What is required -
Of the material below, the lines to be retyped are those from the line containing "- To prevent" through the line containing "myInstance.subtree", inclusive; reproduce them exactly.

Record excerpts -
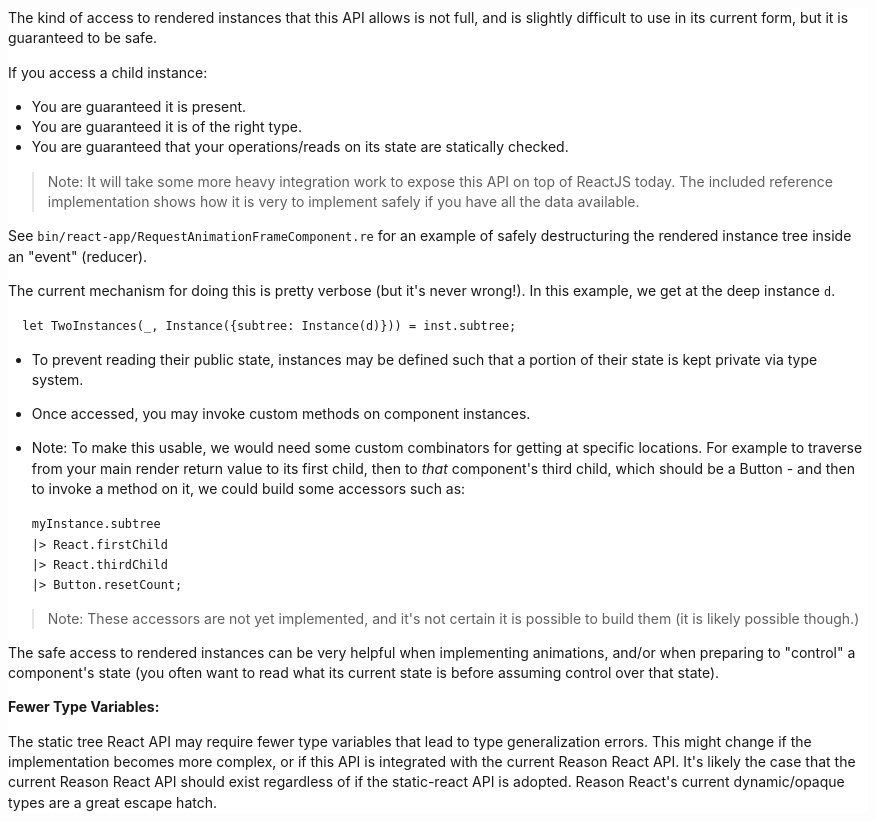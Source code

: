 The kind of access to rendered instances that this API allows is not full, and
is slightly difficult to use in its current form, but it is guaranteed to be
safe.

If you access a child instance:
- You are guaranteed it is present.
- You are guaranteed it is of the right type.
- You are guaranteed that your operations/reads on its state are statically
  checked.

> Note: It will take some more heavy integration work to expose this API on top
> of ReactJS today. The included reference implementation shows how it is very
> to implement safely if you have all the data available.

See `bin/react-app/RequestAnimationFrameComponent.re` for an example of safely
destructuring the rendered instance tree inside an "event" (reducer).

The current mechanism for doing this is pretty verbose (but it's never wrong!).
In this example, we get at the deep instance `d`.

      let TwoInstances(_, Instance({subtree: Instance(d)})) = inst.subtree;


- To prevent reading their public state, instances may be defined such that a
  portion of their state is kept private via type system.
- Once accessed, you may invoke custom methods on component instances.
- Note: To make this usable, we would need some custom combinators for
  getting at specific locations. For example to traverse from your main
  render return value to its first child, then to *that* component's third
  child, which should be a Button - and then to invoke a method on it, we
  could build some accessors such as:

      myInstance.subtree
      |> React.firstChild
      |> React.thirdChild
      |> Button.resetCount;

> Note: These accessors are not yet implemented, and it's not certain it is
> possible to build them (it is likely possible though.)

The safe access to rendered instances can be very helpful when implementing
animations, and/or when preparing to "control" a component's state (you often
want to read what its current state is before assuming control over that
state).


**Fewer Type Variables:**

The static tree React API may require fewer type variables that lead to type
generalization errors. This might change if the implementation becomes more
complex, or if this API is integrated with the current Reason React API.  It's
likely the case that the current Reason React API should exist regardless of if
the static-react API is adopted. Reason React's current dynamic/opaque types
are a great escape hatch.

Solution for this problem -
- To prevent reading their public state, instances may be defined such that a
  portion of their state is kept private via type system.
- Once accessed, you may invoke custom methods on component instances.
- Note: To make this usable, we would need some custom combinators for
  getting at specific locations. For example to traverse from your main
  render return value to its first child, then to *that* component's third
  child, which should be a Button - and then to invoke a method on it, we
  could build some accessors such as:

      myInstance.subtree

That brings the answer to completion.